> [How to complete this task]
Pick out each line in these entries that contains the string "shows".

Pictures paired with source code
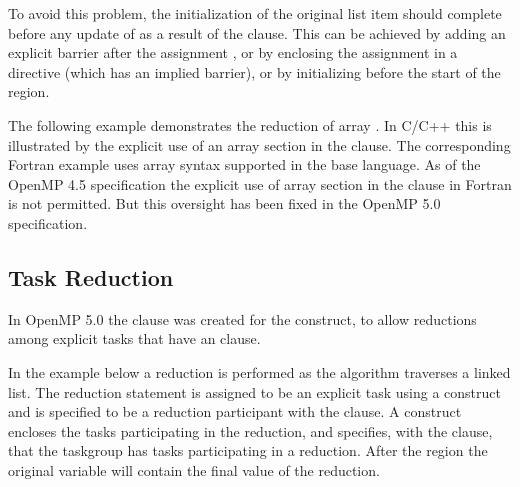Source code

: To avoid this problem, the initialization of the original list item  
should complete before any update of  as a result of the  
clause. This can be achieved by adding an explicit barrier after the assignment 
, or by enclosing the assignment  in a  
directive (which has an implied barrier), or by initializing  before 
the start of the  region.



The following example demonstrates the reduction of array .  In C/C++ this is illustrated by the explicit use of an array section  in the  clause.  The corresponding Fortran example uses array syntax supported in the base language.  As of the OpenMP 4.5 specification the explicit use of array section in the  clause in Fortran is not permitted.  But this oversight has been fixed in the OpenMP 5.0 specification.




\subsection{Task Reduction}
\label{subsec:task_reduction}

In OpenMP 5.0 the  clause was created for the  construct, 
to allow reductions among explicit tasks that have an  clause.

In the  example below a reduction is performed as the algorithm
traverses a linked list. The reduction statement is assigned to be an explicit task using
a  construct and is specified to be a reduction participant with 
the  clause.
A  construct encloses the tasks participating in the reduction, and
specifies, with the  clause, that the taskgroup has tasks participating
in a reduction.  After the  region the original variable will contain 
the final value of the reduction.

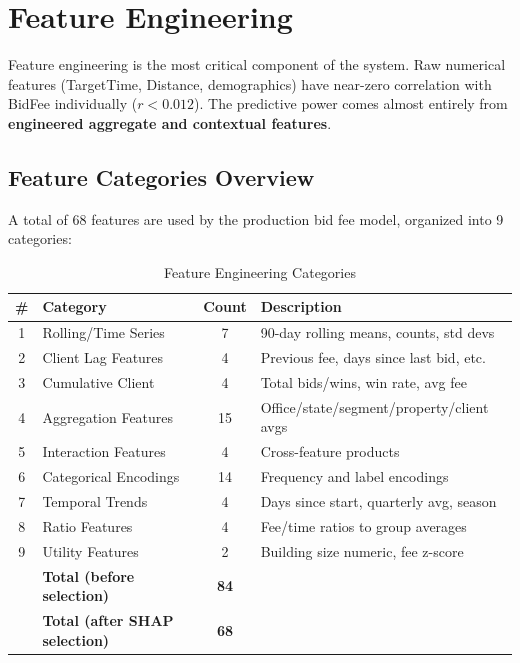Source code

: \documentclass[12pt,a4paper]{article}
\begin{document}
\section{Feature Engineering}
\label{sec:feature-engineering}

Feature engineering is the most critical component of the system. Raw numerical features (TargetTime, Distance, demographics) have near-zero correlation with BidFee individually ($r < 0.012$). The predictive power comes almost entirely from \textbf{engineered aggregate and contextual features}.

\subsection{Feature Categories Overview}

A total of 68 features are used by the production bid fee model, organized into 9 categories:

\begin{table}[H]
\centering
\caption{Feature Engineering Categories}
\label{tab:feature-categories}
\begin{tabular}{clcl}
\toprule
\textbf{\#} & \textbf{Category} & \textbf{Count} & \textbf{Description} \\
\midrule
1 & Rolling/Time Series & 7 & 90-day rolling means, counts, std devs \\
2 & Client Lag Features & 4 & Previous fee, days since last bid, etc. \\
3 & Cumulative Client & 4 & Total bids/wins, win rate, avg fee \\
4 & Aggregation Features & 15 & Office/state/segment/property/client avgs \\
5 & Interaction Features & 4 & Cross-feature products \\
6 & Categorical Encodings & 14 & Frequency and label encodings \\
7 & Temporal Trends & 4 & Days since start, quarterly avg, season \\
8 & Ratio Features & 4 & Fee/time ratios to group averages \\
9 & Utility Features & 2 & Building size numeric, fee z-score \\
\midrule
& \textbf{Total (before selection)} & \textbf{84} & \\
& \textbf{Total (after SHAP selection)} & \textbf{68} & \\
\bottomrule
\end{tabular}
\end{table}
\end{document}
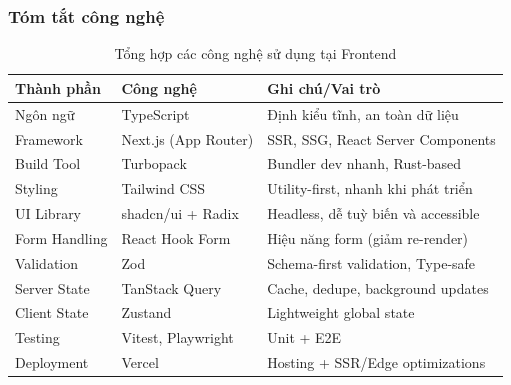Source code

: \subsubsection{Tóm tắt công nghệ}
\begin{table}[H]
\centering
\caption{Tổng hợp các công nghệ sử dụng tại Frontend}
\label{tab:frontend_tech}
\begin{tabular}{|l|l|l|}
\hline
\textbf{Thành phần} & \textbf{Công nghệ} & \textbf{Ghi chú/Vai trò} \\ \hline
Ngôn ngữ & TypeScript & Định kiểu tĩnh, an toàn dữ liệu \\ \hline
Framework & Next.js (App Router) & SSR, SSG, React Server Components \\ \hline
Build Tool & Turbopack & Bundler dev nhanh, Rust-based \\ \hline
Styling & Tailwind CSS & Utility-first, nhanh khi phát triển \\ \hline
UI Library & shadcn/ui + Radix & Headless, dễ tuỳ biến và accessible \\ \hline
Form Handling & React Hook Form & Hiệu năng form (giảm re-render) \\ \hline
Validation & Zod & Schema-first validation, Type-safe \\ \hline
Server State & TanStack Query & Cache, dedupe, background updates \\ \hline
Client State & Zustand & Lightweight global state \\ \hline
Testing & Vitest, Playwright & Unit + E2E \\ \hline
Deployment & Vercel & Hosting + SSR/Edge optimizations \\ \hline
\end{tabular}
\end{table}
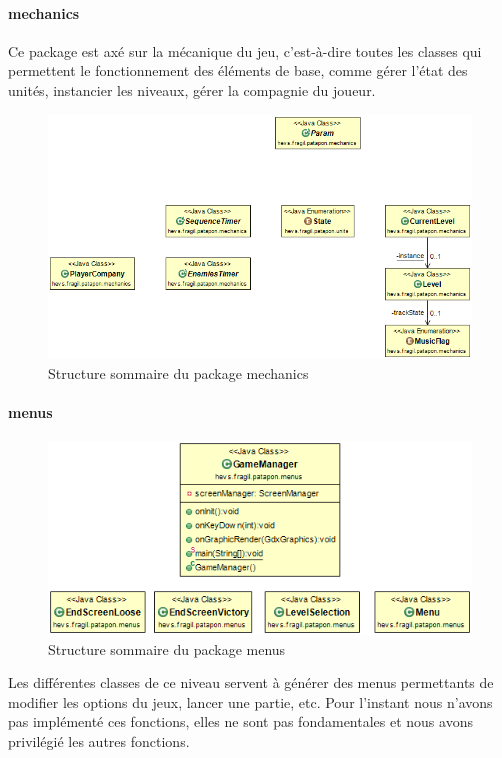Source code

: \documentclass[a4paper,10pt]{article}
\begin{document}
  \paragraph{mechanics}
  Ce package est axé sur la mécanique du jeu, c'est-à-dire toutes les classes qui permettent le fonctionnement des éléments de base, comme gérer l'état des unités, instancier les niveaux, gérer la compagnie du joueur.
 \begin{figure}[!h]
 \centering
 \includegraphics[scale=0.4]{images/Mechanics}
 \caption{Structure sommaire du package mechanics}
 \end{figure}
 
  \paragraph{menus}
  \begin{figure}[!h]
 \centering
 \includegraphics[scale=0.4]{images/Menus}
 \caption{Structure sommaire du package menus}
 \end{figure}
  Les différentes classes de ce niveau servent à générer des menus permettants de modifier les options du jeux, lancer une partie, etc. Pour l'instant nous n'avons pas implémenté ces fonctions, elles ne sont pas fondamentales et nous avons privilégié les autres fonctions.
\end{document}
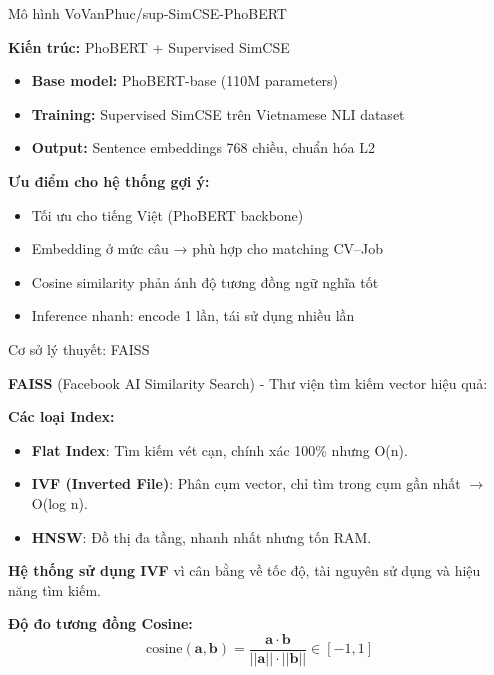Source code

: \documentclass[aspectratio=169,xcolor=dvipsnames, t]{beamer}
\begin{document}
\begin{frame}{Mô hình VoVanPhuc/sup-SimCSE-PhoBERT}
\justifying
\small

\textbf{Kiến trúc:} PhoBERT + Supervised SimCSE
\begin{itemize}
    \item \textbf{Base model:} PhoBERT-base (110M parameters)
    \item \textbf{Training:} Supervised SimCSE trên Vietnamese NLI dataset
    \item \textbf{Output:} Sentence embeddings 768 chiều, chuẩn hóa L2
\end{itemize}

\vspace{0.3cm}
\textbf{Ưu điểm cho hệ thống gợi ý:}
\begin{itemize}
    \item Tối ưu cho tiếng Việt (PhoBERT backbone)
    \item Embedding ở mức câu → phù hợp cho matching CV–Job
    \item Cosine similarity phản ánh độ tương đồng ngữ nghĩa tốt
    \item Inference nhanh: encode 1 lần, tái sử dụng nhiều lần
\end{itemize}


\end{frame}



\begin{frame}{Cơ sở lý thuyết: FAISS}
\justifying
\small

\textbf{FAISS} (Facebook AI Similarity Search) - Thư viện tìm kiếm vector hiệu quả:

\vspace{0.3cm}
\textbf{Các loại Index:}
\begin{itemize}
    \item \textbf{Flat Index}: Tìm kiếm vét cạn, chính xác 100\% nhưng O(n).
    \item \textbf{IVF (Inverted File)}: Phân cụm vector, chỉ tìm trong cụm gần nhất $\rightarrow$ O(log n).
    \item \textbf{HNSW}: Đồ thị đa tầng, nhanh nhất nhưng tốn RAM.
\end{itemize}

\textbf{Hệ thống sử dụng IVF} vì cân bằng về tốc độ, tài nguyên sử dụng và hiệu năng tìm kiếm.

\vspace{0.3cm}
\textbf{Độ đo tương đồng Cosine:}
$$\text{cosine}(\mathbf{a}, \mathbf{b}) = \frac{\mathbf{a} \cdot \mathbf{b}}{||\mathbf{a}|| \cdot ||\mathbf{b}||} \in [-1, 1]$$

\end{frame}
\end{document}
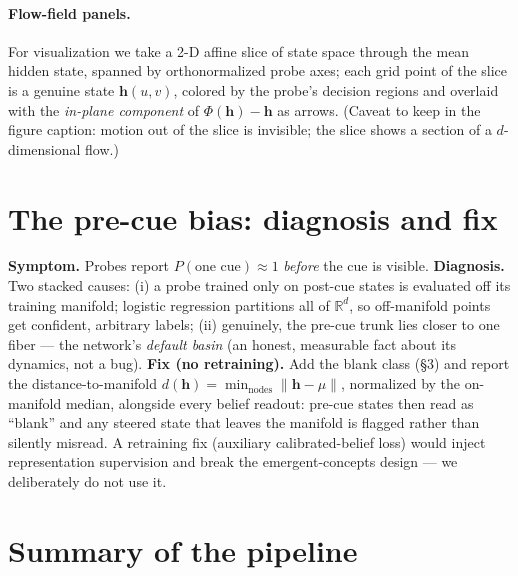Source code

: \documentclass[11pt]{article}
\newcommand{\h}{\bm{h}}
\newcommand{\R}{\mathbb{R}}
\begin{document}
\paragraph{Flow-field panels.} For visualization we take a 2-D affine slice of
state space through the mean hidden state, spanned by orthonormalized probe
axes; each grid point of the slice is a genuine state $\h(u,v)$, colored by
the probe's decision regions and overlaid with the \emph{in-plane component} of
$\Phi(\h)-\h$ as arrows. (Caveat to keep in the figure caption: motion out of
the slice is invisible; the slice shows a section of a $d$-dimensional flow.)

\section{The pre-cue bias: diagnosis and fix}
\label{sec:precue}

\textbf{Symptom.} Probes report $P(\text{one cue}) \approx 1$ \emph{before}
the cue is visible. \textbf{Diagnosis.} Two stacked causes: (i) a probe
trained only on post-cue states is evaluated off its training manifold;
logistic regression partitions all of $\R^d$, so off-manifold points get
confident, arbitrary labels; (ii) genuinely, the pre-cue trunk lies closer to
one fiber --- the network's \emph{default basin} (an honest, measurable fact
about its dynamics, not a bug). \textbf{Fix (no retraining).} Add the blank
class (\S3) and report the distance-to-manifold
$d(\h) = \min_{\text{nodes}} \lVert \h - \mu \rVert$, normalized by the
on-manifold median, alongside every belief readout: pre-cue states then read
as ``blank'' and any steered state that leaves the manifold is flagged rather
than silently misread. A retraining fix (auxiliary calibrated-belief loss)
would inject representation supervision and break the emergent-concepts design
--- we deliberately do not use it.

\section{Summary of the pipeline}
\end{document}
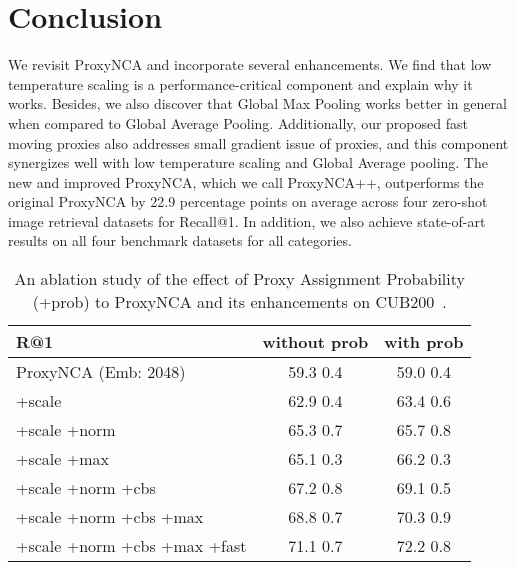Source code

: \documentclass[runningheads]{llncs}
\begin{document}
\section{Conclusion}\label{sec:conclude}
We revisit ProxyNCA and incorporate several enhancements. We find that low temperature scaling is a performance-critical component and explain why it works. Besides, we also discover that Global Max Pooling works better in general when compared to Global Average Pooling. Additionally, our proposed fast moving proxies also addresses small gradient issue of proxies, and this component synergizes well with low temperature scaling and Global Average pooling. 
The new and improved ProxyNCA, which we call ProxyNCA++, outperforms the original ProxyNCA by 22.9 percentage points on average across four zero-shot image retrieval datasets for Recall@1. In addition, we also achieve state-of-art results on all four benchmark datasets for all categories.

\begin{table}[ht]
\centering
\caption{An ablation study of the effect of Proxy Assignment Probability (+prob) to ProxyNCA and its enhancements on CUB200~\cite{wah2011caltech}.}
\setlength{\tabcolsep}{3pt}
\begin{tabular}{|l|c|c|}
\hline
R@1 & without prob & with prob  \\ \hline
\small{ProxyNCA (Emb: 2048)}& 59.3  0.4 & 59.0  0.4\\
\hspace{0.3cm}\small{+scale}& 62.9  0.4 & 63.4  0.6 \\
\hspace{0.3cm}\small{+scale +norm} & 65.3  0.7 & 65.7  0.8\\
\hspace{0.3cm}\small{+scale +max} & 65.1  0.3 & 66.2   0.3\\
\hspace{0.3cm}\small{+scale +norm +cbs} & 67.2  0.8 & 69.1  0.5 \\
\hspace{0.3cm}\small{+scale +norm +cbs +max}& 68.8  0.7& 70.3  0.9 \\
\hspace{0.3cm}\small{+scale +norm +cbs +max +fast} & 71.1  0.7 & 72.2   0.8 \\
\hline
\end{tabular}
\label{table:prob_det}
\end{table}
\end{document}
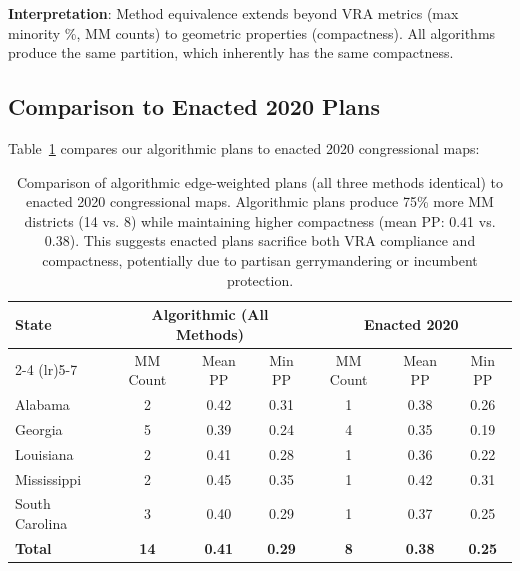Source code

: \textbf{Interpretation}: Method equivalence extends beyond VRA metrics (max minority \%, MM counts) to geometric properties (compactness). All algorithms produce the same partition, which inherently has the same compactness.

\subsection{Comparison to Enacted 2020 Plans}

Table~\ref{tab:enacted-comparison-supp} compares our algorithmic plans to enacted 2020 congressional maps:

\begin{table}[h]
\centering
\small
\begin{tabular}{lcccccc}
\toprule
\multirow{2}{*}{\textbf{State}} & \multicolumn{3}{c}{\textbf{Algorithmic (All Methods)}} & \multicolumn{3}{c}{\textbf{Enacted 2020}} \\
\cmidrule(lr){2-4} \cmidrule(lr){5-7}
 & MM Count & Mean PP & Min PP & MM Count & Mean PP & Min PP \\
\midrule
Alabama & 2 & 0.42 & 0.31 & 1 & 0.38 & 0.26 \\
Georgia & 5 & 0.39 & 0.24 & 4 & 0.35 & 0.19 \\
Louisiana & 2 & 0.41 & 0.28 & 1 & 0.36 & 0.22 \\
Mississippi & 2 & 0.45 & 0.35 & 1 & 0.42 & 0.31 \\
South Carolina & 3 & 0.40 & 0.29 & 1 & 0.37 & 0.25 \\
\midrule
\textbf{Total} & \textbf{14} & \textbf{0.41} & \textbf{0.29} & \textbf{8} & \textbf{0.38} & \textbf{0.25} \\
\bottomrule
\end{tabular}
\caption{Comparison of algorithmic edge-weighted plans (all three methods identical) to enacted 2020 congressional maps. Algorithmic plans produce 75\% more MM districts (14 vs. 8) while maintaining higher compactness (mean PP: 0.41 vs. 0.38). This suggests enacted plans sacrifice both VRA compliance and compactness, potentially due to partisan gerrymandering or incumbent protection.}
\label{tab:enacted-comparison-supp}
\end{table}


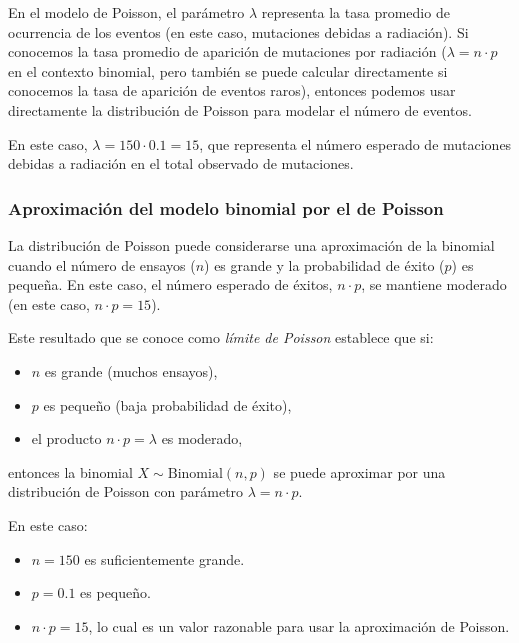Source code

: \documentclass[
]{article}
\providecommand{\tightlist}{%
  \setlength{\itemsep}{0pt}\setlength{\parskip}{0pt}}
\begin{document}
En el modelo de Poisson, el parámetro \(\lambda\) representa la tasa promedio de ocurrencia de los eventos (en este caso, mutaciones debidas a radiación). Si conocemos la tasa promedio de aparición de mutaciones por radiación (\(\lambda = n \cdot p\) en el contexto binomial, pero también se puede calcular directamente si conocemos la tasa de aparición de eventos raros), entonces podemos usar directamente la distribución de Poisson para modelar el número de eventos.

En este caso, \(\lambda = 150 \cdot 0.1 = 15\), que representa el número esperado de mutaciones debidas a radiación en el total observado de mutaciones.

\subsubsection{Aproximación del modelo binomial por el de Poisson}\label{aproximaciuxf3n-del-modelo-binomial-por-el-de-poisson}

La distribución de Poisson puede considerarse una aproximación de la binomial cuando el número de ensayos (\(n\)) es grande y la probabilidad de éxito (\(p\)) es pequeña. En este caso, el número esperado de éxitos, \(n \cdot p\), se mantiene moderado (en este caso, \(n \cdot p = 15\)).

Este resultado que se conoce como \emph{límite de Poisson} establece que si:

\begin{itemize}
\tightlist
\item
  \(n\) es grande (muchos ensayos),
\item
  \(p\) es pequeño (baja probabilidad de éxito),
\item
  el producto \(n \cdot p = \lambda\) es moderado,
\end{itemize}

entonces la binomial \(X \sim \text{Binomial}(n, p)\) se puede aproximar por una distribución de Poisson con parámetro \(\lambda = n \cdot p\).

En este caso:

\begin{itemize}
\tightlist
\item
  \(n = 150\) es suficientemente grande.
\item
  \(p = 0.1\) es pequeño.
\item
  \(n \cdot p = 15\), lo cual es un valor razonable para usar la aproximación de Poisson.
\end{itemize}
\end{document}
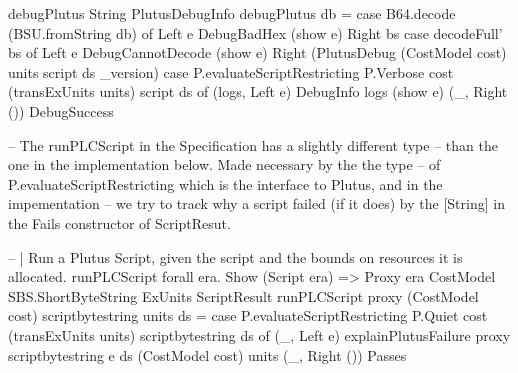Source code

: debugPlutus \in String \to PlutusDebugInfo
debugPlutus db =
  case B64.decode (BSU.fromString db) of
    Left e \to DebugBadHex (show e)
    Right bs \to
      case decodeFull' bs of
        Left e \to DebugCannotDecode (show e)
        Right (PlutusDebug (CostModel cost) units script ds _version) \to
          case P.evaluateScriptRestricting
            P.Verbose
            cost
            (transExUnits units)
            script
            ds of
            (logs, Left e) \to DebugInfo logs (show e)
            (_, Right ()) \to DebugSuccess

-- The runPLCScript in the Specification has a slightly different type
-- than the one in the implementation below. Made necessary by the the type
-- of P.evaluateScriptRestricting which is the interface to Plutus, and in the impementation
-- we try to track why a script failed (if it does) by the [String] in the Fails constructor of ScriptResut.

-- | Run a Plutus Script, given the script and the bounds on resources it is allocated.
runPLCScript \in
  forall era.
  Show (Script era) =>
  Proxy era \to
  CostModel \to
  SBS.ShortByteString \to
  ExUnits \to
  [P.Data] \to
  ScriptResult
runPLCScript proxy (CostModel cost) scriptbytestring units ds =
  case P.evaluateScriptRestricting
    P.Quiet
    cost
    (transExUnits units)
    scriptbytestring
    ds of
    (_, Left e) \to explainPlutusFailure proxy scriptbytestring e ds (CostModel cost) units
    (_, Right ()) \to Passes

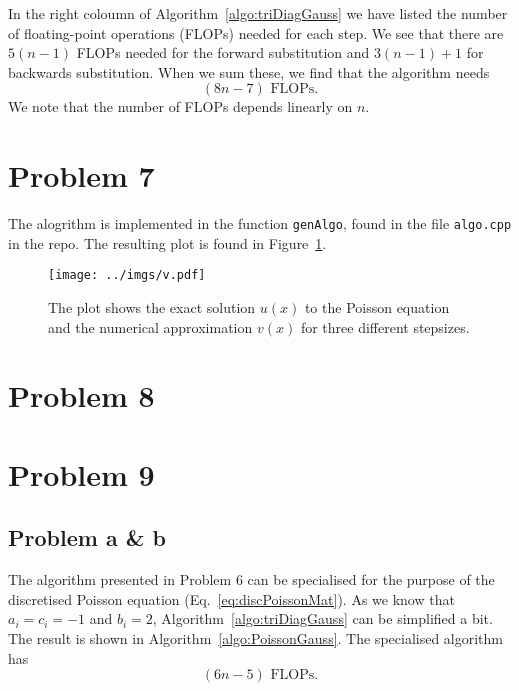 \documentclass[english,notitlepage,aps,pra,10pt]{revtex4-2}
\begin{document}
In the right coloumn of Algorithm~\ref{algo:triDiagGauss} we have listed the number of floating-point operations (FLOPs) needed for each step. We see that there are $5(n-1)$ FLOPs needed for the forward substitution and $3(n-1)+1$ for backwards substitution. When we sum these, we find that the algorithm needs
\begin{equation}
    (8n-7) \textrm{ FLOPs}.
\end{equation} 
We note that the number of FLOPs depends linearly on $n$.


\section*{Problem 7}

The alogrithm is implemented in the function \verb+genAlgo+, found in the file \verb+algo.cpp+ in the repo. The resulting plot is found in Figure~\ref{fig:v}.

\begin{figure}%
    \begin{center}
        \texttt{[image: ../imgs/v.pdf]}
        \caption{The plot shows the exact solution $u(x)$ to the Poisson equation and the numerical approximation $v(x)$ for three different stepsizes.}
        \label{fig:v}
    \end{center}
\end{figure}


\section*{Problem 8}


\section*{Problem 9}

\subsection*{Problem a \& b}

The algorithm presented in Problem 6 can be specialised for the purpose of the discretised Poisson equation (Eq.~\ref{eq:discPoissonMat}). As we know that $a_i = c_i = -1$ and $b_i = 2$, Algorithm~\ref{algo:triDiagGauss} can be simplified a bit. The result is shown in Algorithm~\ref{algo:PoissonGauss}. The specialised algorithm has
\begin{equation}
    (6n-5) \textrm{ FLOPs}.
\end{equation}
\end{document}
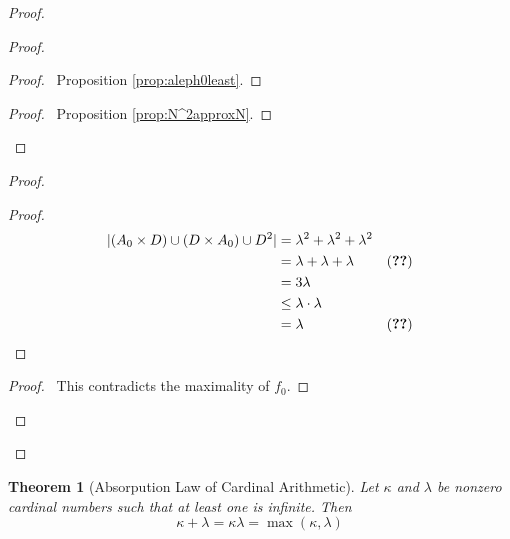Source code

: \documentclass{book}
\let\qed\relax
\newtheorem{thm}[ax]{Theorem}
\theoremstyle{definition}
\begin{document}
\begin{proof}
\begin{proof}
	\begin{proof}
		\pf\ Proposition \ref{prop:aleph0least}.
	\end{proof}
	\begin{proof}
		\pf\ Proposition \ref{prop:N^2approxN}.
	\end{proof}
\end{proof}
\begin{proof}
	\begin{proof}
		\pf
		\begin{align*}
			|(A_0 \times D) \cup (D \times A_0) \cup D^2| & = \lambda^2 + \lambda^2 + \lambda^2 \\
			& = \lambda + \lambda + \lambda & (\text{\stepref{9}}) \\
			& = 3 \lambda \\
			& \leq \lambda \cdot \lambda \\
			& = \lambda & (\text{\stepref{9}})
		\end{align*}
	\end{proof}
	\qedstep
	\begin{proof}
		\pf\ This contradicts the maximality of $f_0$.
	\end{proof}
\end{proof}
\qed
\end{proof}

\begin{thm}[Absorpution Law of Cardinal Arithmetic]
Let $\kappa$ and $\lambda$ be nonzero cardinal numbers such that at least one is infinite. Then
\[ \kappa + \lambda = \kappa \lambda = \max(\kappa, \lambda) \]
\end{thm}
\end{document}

> [Answer section]
the slice is invisible; the slice shows a section of a $d$-dimensional flow.)
        \caption{The plot shows the exact solution $u(x)$ to the Poisson equation and the numerical approximation $v(x)$ for three different stepsizes.}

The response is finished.